** Opening Material supplied block **

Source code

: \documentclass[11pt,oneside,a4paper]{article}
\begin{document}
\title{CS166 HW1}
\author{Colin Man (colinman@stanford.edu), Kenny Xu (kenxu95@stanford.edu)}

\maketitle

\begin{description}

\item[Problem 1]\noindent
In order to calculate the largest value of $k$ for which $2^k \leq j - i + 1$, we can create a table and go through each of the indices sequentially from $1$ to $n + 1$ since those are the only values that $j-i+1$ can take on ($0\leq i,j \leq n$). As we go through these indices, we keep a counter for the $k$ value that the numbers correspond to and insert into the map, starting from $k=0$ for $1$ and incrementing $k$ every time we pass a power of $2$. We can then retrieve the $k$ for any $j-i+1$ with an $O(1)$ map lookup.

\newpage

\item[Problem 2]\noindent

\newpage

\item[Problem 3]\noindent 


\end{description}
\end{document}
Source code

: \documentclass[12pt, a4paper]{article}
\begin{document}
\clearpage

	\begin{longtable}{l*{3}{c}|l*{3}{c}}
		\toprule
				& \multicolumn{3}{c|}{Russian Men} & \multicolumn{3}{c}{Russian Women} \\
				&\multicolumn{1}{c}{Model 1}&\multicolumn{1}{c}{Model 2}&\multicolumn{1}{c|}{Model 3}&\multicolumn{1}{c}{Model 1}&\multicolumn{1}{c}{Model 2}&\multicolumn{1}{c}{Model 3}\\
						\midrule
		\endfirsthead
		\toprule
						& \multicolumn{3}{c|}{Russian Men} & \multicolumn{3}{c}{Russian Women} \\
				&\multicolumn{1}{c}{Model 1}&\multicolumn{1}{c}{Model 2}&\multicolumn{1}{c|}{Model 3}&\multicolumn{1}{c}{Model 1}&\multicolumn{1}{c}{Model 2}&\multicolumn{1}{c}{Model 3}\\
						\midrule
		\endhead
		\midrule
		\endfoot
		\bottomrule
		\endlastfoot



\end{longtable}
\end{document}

** Closing Material supplied block **

◆ Your instructions: Where a line of the records above holds the word "noindent", count it; give the total as a single number and nothing else.

◆ Your solution: 3